Governor Gina Raimondo has had a heap of criticism regarding her administration of the state. Since the buck stops with her, the negative critiques were warranted. Even her most vehement detractors, however, have to give her credit for her strong leadership through the coronavirus epidemic.
Her daily briefings will, no doubt, become her ultimate legacy as governor in trumping all the negative press she has heretofore been getting.

I was reminded of the Blizzard of ’78 when then-governor, J. Joseph  Garrahy, calmed Rhode Islanders as he daily appeared on television in his plaid flannel shirt for briefings. Folks then also had cabin fever and temporary shortages of food and medicine because of a lack of access to suppliers because of the depth of the snow. Given the “hidden enemy” as President Donald Trump calls Covid-19, Governor Raimondo has a more difficult task. It is not a situation where one single catastrophic storm came and went. Daily, the situation with the pandemic changes and promises to be a longer term problem requiring a facility of leadership. So far the governor has met the task.

It was a moment of pride for me, also, in seeing the leadership of strong women in addition to the governor. RI Department of Health Director, Nicole Alexander-Scott, MD, gave clear explanations as to what was as stake. Education Commissioner Angelica M. Infante-Green was ahead of the crowd in projecting the need for online education and requiring the submission of remote instruction plans. If anyone ever had a doubt about the level of skill of women in leadership positions, all three of these women aptly answered that question. Kudos to them.

Meanwhile, the public has to get with the program. Many are doing so but parents need to exert more direction with their respective children. Teens, in particular, perceive they are invulnerable. Yet, this is the time for lessons about community and doing what is in the common good. I have in the past (and still do!) lamented the lack of civics education but the present circumstances can be a living lesson of social responsibility.
I was interested in some folks’ reaction to the bishop closing mass services for a time. He was right to do so.  Since the underpinning of many religions is the practice of charity the true nature of spirituality can be practiced by taking care of thy neighbor. Nothing substitutes for the practice of good works.
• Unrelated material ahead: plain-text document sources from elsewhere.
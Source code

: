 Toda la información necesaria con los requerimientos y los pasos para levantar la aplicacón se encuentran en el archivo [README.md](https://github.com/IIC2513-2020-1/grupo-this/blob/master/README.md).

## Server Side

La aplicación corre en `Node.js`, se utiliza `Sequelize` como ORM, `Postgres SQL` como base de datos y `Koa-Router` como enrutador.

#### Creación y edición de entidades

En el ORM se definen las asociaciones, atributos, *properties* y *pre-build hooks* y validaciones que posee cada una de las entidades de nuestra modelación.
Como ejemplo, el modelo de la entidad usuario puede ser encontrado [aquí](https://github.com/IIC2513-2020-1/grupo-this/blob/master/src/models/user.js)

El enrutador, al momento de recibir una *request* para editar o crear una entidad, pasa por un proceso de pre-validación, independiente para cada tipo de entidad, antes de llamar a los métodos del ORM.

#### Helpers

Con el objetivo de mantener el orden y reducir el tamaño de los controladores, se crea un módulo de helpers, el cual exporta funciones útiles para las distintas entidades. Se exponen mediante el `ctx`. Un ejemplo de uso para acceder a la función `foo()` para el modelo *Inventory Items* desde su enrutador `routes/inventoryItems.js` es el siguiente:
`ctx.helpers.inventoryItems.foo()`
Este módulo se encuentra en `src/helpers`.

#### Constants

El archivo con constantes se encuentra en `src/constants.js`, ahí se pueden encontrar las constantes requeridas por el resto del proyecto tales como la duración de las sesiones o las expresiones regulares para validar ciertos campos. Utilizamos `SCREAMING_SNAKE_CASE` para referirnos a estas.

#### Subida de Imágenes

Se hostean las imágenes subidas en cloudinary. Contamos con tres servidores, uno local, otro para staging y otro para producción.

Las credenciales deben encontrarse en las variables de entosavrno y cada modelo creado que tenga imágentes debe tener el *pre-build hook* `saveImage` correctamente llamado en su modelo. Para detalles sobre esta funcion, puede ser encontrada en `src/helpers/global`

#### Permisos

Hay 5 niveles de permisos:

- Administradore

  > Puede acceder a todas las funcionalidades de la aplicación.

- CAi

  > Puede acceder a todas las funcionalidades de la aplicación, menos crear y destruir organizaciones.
Chief among those “good works” is caring about all the folks who are out of jobs. While there is talk of 2 weeks, the time is still unknown. Certainly, the governor was on target in waiving the waiting period for collection of unemployment benefits. Yet, there are many neighbors who are in jobs where they are ineligible for compensation. Hopefully, the characteristic generosity of Rhode islanders will be manifest as they lend a helping hand.
So, as I hunker down, I am mindful of all of you and hope to do all I can to alleviate any of your stress. I am blessed by wonderful neighbors, particularly Jack and Maria, who generously share their evening meal with me. I hope and pray that the readers have the same access to caring Rhode Islanders.

Arlene Violet is an attorney and former Rhode Island Attorney General.